The code provided with the article is a Windows Forms application, although usually you will want to put the code into a class library along with some others classes regarding maths calculations. Doing so in this case is quite easy, as almost all the code provided is involved in the correspondence analysis calculations, so it is only a copy & paste work.

For readability, the code is divided in three steps, although you can put it all together in a single function. The first step is load the data from a csv file and calculate the mass of the files and columns. Next, calculations are performed to get the chi distance and inertia. Finally, the data is projected on a two dimnsion subspace in order to be drawn in a graphic chart.

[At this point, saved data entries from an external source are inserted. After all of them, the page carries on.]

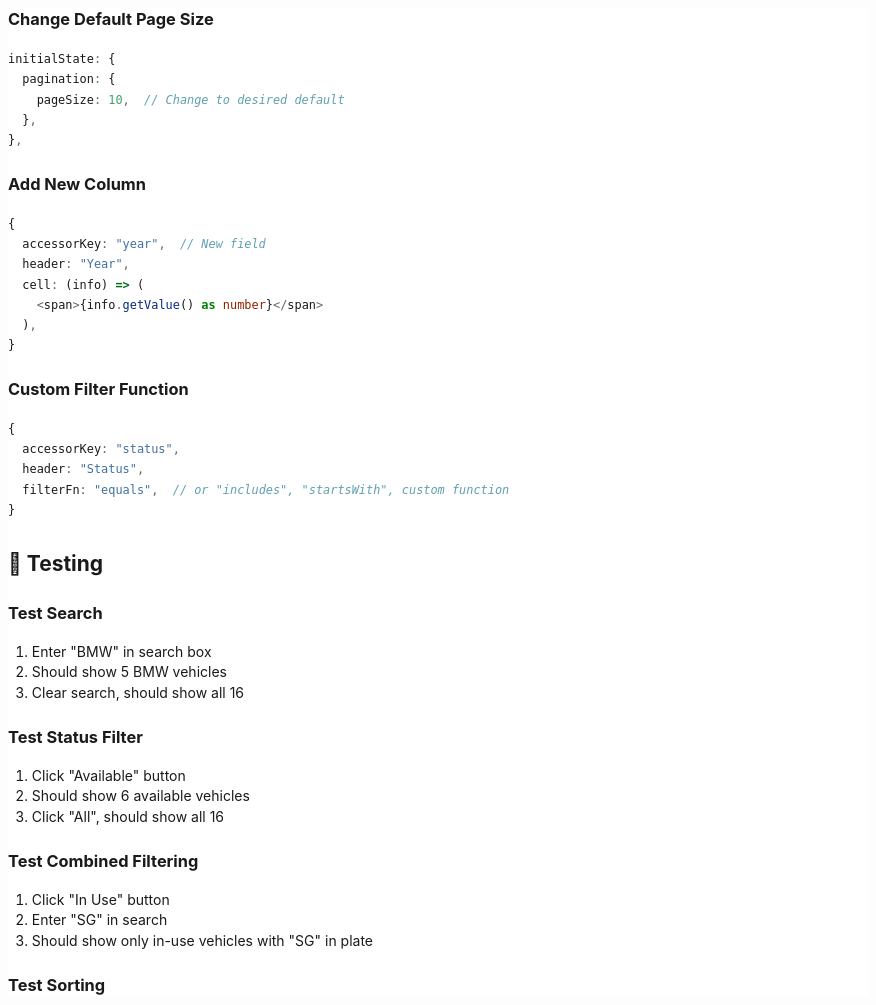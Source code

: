 ### Change Default Page Size

```typescript
initialState: {
  pagination: {
    pageSize: 10,  // Change to desired default
  },
},
```

### Add New Column

```typescript
{
  accessorKey: "year",  // New field
  header: "Year",
  cell: (info) => (
    <span>{info.getValue() as number}</span>
  ),
}
```

### Custom Filter Function

```typescript
{
  accessorKey: "status",
  header: "Status",
  filterFn: "equals",  // or "includes", "startsWith", custom function
}
```

## 🧪 Testing

### Test Search

1. Enter "BMW" in search box
2. Should show 5 BMW vehicles
3. Clear search, should show all 16

### Test Status Filter

1. Click "Available" button
2. Should show 6 available vehicles
3. Click "All", should show all 16

### Test Combined Filtering

1. Click "In Use" button
2. Enter "SG" in search
3. Should show only in-use vehicles with "SG" in plate

### Test Sorting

A simple example of graph drawing is also provided along with the math code.

Background

I supose that you know what the correspondence analysis is. If is not the case, you can visit my blog (http://software-tecnico-libre.es/en/article-by-topic/software-developing/charp-programming/mathematics-with-csharp/correspondence-analysis-csharp) for a brief explanation of this technique related with the code in this article.

Basically consists on the optimal scaling of the data on a contingency table so you can view the relationshps between categorical data as if it was continuous, allowing to generate graphic maps where the different rows and columns are represented and you can find some not obvious relationship between them.

Using the code

First, let's begin making a review of the global data used in the code. The main variable is _data, which is a DataTable that will contain the contingency table, along with the calculations of the correspondence analysis for rows and columns and the principal and standard coordinates to plot the graph in two dimensions.

private DataTable _data = null;

The size of the contingency table is in the following variables:

private int _colCount = 0;
private int _rowCount = 0;

As a readability helpers, I define two enumerations to identify the different columns and rows containing calculated values.

public enum ColumnPosition
{
	RowNames, FirstDataColumn, Mass, ChiDist, Inertia, Dim1RowStandard, Dim2RowStandard, Dim1RowPrincipal, Dim2RowPrincipal
}

public enum RowPosition
{
	FirstDataRow, Mass, ChiDist, Inertia, Dim1ColStandard, Dim2ColStandard, Dim1ColPrincipal, Dim2ColPrincipal
}

The data in rows and columns will be of type double, except for the row names, which is the first column, that is of string type. The initial contingency table consists of absolute frequencies, with values between 0 and 1.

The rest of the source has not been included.